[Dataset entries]
··········
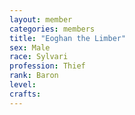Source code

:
 ```yaml
---
layout: member
categories: members
title: "Eoghan the Limber"
sex: Male
race: Sylvari
profession: Thief
rank: Baron
level:
crafts:
---
```

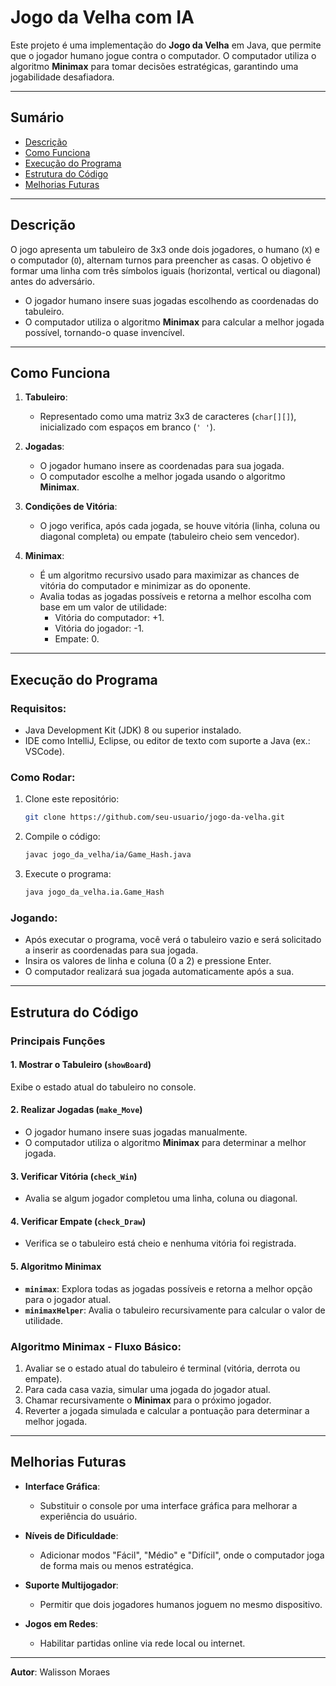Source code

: # Jogo da Velha com IA

Este projeto é uma implementação do **Jogo da Velha** em Java, que permite que o jogador humano jogue contra o computador. O computador utiliza o algoritmo **Minimax** para tomar decisões estratégicas, garantindo uma jogabilidade desafiadora.

---

## Sumário
- [Descrição](#descrição)
- [Como Funciona](#como-funciona)
- [Execução do Programa](#execução-do-programa)
- [Estrutura do Código](#estrutura-do-código)
- [Melhorias Futuras](#melhorias-futuras)

---

## Descrição

O jogo apresenta um tabuleiro de 3x3 onde dois jogadores, o humano (`X`) e o computador (`O`), alternam turnos para preencher as casas. O objetivo é formar uma linha com três símbolos iguais (horizontal, vertical ou diagonal) antes do adversário.

- O jogador humano insere suas jogadas escolhendo as coordenadas do tabuleiro.
- O computador utiliza o algoritmo **Minimax** para calcular a melhor jogada possível, tornando-o quase invencível.

---

## Como Funciona

1. **Tabuleiro**:
   - Representado como uma matriz 3x3 de caracteres (`char[][]`), inicializado com espaços em branco (`' '`).

2. **Jogadas**:
   - O jogador humano insere as coordenadas para sua jogada.
   - O computador escolhe a melhor jogada usando o algoritmo **Minimax**.

3. **Condições de Vitória**:
   - O jogo verifica, após cada jogada, se houve vitória (linha, coluna ou diagonal completa) ou empate (tabuleiro cheio sem vencedor).

4. **Minimax**:
   - É um algoritmo recursivo usado para maximizar as chances de vitória do computador e minimizar as do oponente.
   - Avalia todas as jogadas possíveis e retorna a melhor escolha com base em um valor de utilidade:
     - Vitória do computador: +1.
     - Vitória do jogador: -1.
     - Empate: 0.

---

## Execução do Programa

### Requisitos:
- Java Development Kit (JDK) 8 ou superior instalado.
- IDE como IntelliJ, Eclipse, ou editor de texto com suporte a Java (ex.: VSCode).

### Como Rodar:
1. Clone este repositório:
   ```bash
   git clone https://github.com/seu-usuario/jogo-da-velha.git
   ```
2. Compile o código:
   ```bash
   javac jogo_da_velha/ia/Game_Hash.java
   ```
3. Execute o programa:
   ```bash
   java jogo_da_velha.ia.Game_Hash
   ```

### Jogando:
- Após executar o programa, você verá o tabuleiro vazio e será solicitado a inserir as coordenadas para sua jogada.
- Insira os valores de linha e coluna (0 a 2) e pressione Enter.
- O computador realizará sua jogada automaticamente após a sua.

---

## Estrutura do Código

### Principais Funções

#### 1. **Mostrar o Tabuleiro (`showBoard`)**
   Exibe o estado atual do tabuleiro no console.
   
#### 2. **Realizar Jogadas (`make_Move`)**
   - O jogador humano insere suas jogadas manualmente.
   - O computador utiliza o algoritmo **Minimax** para determinar a melhor jogada.

#### 3. **Verificar Vitória (`check_Win`)**
   - Avalia se algum jogador completou uma linha, coluna ou diagonal.

#### 4. **Verificar Empate (`check_Draw`)**
   - Verifica se o tabuleiro está cheio e nenhuma vitória foi registrada.

#### 5. **Algoritmo Minimax**
   - **`minimax`**: Explora todas as jogadas possíveis e retorna a melhor opção para o jogador atual.
   - **`minimaxHelper`**: Avalia o tabuleiro recursivamente para calcular o valor de utilidade.

### Algoritmo Minimax - Fluxo Básico:
1. Avaliar se o estado atual do tabuleiro é terminal (vitória, derrota ou empate).
2. Para cada casa vazia, simular uma jogada do jogador atual.
3. Chamar recursivamente o **Minimax** para o próximo jogador.
4. Reverter a jogada simulada e calcular a pontuação para determinar a melhor jogada.

---

## Melhorias Futuras

- **Interface Gráfica**:
  - Substituir o console por uma interface gráfica para melhorar a experiência do usuário.
  
- **Níveis de Dificuldade**:
  - Adicionar modos "Fácil", "Médio" e "Difícil", onde o computador joga de forma mais ou menos estratégica.
  
- **Suporte Multijogador**:
  - Permitir que dois jogadores humanos joguem no mesmo dispositivo.

- **Jogos em Redes**:
  - Habilitar partidas online via rede local ou internet.

---

**Autor**: Walisson Moraes
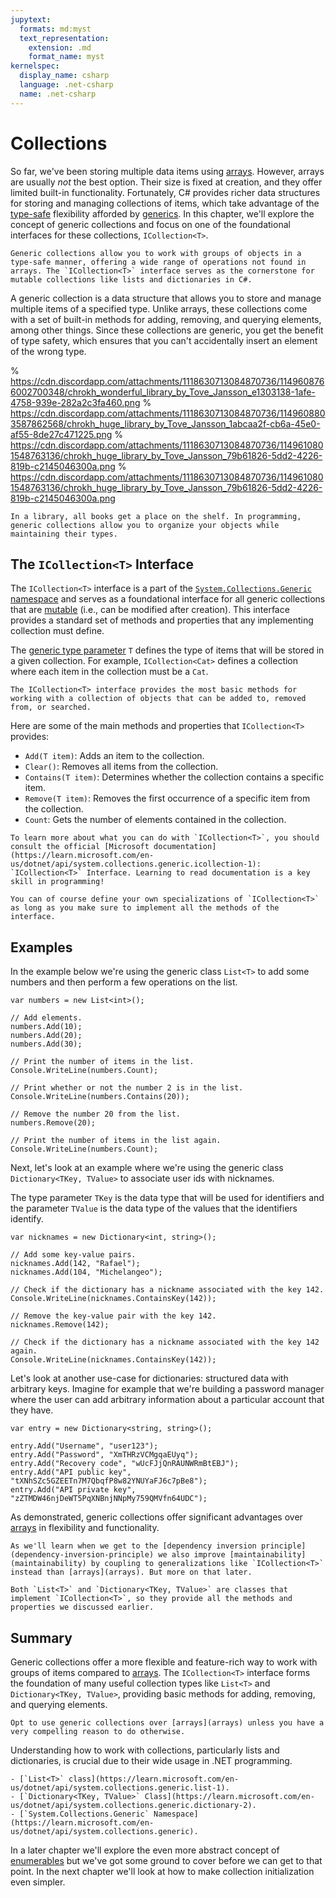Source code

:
 ```yaml
---
jupytext:
  formats: md:myst
  text_representation:
    extension: .md
    format_name: myst
kernelspec:
  display_name: csharp
  language: .net-csharp
  name: .net-csharp
---
```


# Collections

So far, we've been storing multiple data items using [arrays](arrays).
However, arrays are usually *not* the best option.
Their size is fixed at creation, and they offer limited built-in functionality.
Fortunately, C# provides richer data structures for storing and managing collections of items, which take advantage of the [type-safe](type-checking) flexibility afforded by [generics](generics).
In this chapter, we'll explore the concept of generic collections and focus on one of the foundational interfaces for these collections, `ICollection<T>`.

```{admonition} Key point
Generic collections allow you to work with groups of objects in a type-safe manner, offering a wide range of operations not found in arrays. The `ICollection<T>` interface serves as the cornerstone for mutable collections like lists and dictionaries in C#.
```

A generic collection is a data structure that allows you to store and manage multiple items of a specified type. Unlike arrays, these collections come with a set of built-in methods for adding, removing, and querying elements, among other things. Since these collections are generic, you get the benefit of type safety, which ensures that you can't accidentally insert an element of the wrong type.

% https://cdn.discordapp.com/attachments/1118630713084870736/1149608766002700348/chrokh_wonderful_library_by_Tove_Jansson_e1303138-1afe-4758-939e-282a2c3fa460.png
% https://cdn.discordapp.com/attachments/1118630713084870736/1149608803587862568/chrokh_huge_library_by_Tove_Jansson_1abcaa2f-cb6a-45e0-af55-8de27c471225.png
% https://cdn.discordapp.com/attachments/1118630713084870736/1149610801548763136/chrokh_huge_library_by_Tove_Jansson_79b61826-5dd2-4226-819b-c2145046300a.png
% https://cdn.discordapp.com/attachments/1118630713084870736/1149610801548763136/chrokh_huge_library_by_Tove_Jansson_79b61826-5dd2-4226-819b-c2145046300a.png
```{figure} ../images/cover-collections.jpg
In a library, all books get a place on the shelf. In programming, generic collections allow you to organize your objects while maintaining their types.
```


## The `ICollection<T>` Interface

The `ICollection<T>` interface is a part of the [`System.Collections.Generic`](https://learn.microsoft.com/en-us/dotnet/api/system.collections.generic) [namespace](namespaces) and serves as a foundational interface for all generic collections that are [mutable](mutability) (i.e., can be modified after creation). This interface provides a standard set of methods and properties that any implementing collection must define.

The [generic type parameter](generic-types) `T` defines the type of items that will be stored in a given collection. For example, `ICollection<Cat>` defines a collection where each item in the collection must be a `Cat`.

```{important}
The ICollection<T> interface provides the most basic methods for working with a collection of objects that can be added to, removed from, or searched.
```

Here are some of the main methods and properties that `ICollection<T>` provides:

- `Add(T item)`: Adds an item to the collection.
- `Clear()`: Removes all items from the collection.
- `Contains(T item)`: Determines whether the collection contains a specific item.
- `Remove(T item)`: Removes the first occurrence of a specific item from the collection.
- `Count`: Gets the number of elements contained in the collection.

```{seealso}
To learn more about what you can do with `ICollection<T>`, you should consult the official [Microsoft documentation](https://learn.microsoft.com/en-us/dotnet/api/system.collections.generic.icollection-1): `ICollection<T>` Interface. Learning to read documentation is a key skill in programming!
```

```{note}
You can of course define your own specializations of `ICollection<T>` as long as you make sure to implement all the methods of the interface.
```

## Examples

In the example below we're using the generic class `List<T>` to add some numbers and then perform a few operations on the list.

```{code-cell}
var numbers = new List<int>();

// Add elements.
numbers.Add(10);
numbers.Add(20);
numbers.Add(30);

// Print the number of items in the list.
Console.WriteLine(numbers.Count);

// Print whether or not the number 2 is in the list.
Console.WriteLine(numbers.Contains(20));

// Remove the number 20 from the list.
numbers.Remove(20);

// Print the number of items in the list again.
Console.WriteLine(numbers.Count);
```

Next, let's look at an example where we're using the generic class `Dictionary<TKey, TValue>` to associate user ids with nicknames.

The type parameter `TKey` is the data type that will be used for identifiers and the parameter `TValue` is the data type of the values that the identifiers identify.

```{code-cell}
var nicknames = new Dictionary<int, string>();

// Add some key-value pairs.
nicknames.Add(142, "Rafael");
nicknames.Add(104, "Michelangeo");

// Check if the dictionary has a nickname associated with the key 142.
Console.WriteLine(nicknames.ContainsKey(142));

// Remove the key-value pair with the key 142.
nicknames.Remove(142);

// Check if the dictionary has a nickname associated with the key 142 again.
Console.WriteLine(nicknames.ContainsKey(142));
```

Let's look at another use-case for dictionaries: structured data with arbitrary keys.
Imagine for example that we're building a password manager where the user can add arbitrary information about a particular account that they have.

```{code-cell}
var entry = new Dictionary<string, string>();

entry.Add("Username", "user123");
entry.Add("Password", "XmTHRzVCMgqaEUyq");
entry.Add("Recovery code", "wUcFJjQnRAUNWRmBtEBJ");
entry.Add("API public key", "tXNhSZc5GZEETn7M7QbqfP8w82YNUYaFJ6c7pBe8");
entry.Add("API private key", "zZTMDW46njDeWT5PqXNBnjNNpMy759QMVfn64UDC");
```

As demonstrated, generic collections offer significant advantages over [arrays](arrays) in flexibility and functionality.

```{seealso}
As we'll learn when we get to the [dependency inversion principle](dependency-inversion-principle) we also improve [maintainability](maintainability) by coupling to generalizations like `ICollection<T>` instead than [arrays](arrays). But more on that later.
```

```{tip}
Both `List<T>` and `Dictionary<TKey, TValue>` are classes that implement `ICollection<T>`, so they provide all the methods and properties we discussed earlier.
```

## Summary

Generic collections offer a more flexible and feature-rich way to work with groups of items compared to [arrays](arrays). The `ICollection<T>` interface forms the foundation of many useful collection types like `List<T>` and `Dictionary<TKey, TValue>`, providing basic methods for adding, removing, and querying elements.

```{tip}
Opt to use generic collections over [arrays](arrays) unless you have a very compelling reason to do otherwise.
```

Understanding how to work with collections, particularly lists and dictionaries, is crucial due to their wide usage in .NET programming.

```{admonition} Documentation
- [`List<T>` class](https://learn.microsoft.com/en-us/dotnet/api/system.collections.generic.list-1).
- [`Dictionary<TKey, TValue>` Class](https://learn.microsoft.com/en-us/dotnet/api/system.collections.generic.dictionary-2).
- [`System.Collections.Generic` Namespace](https://learn.microsoft.com/en-us/dotnet/api/system.collections.generic).
```

In a later chapter we'll explore the even more abstract concept of [enumerables](enumerables) but we've got some ground to cover before we can get to that point.
In the next chapter we'll look at how to make collection initialization even simpler.

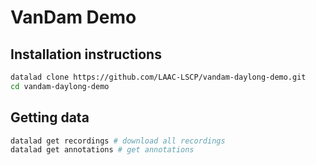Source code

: # VanDam Demo

## Installation instructions

```bash
datalad clone https://github.com/LAAC-LSCP/vandam-daylong-demo.git
cd vandam-daylong-demo
```

## Getting data

```bash
datalad get recordings # download all recordings
datalad get annotations # get annotations
```
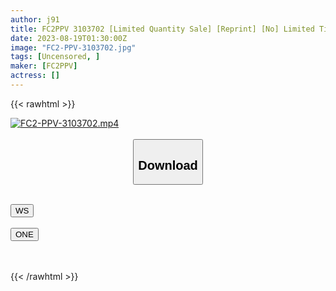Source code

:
 ```yaml
---
author: j91
title: FC2PPV 3103702 [Limited Quantity Sale] [Reprint] [No] Limited Time! Very Popular! Current ○ Female ○ Student Super Slender Beauty **! It All Started Here, A Shocking Debut! ! !
date: 2023-08-19T01:30:00Z
image: "FC2-PPV-3103702.jpg"
tags: [Uncensored, ]
maker: [FC2PPV]
actress: []
---
```



{{< rawhtml >}}

<div class="video" data-videoid="7vzxeu4xo8p9">
    <a href="javascript:;">
        <img src="https://my.j91.asia/posts/FC2-PPV-3103702/FC2-PPV-3103702.jpg" width="WIDTH" height="HEIGHT" alt="FC2-PPV-3103702.mp4" loading="lazy">
    </a>
</div>

<script type="text/javascript" src="https://j91.asia/asset/on-demand-ws.js"></script>

<br>
  <link rel="stylesheet" href="https://j91.asia/asset/bs5.css">
  
  <center>
  <button class="btn btn-primary" type="button" data-bs-toggle="collapse" data-bs-target=".multi-collapse" aria-expanded="false" aria-controls="multiCollapseExample1 multiCollapseExample2"><h2>Download</h2></button></center>
</p>
<div class="row">
  <div class="col">
    <div class="collapse multi-collapse" id="multiCollapseExample1">
      <div class="card card-body">
	      	      <br>
<div class="buttons">  
<a href="https://wolfstream.tv/v/7vzxeu4xo8p9"><button class="btn-hover color-3"><i class="fa fa-download"></i> WS</button></a></div>
    </div>
  </div>
</div>
  <div class="col">
    <div class="collapse multi-collapse" id="multiCollapseExample2">
      <div class="card card-body">
	      <br>
<div class="buttons">
    <a href="https://oneupload.to/0l97565ktvxa"><button class="btn-hover color-9"><i class="fa fa-download"></i> ONE</button></a></div>
<br><br>
      </div>
    </div>
  </div>
</div>

{{< /rawhtml >}}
··········
TASK OBJECTIVE: Each line above that contains the string "nicknames" should be copied.

TASK OUTPUT:
Next, let's look at an example where we're using the generic class `Dictionary<TKey, TValue>` to associate user ids with nicknames.
var nicknames = new Dictionary<int, string>();
nicknames.Add(142, "Rafael");
nicknames.Add(104, "Michelangeo");
Console.WriteLine(nicknames.ContainsKey(142));
nicknames.Remove(142);
Console.WriteLine(nicknames.ContainsKey(142));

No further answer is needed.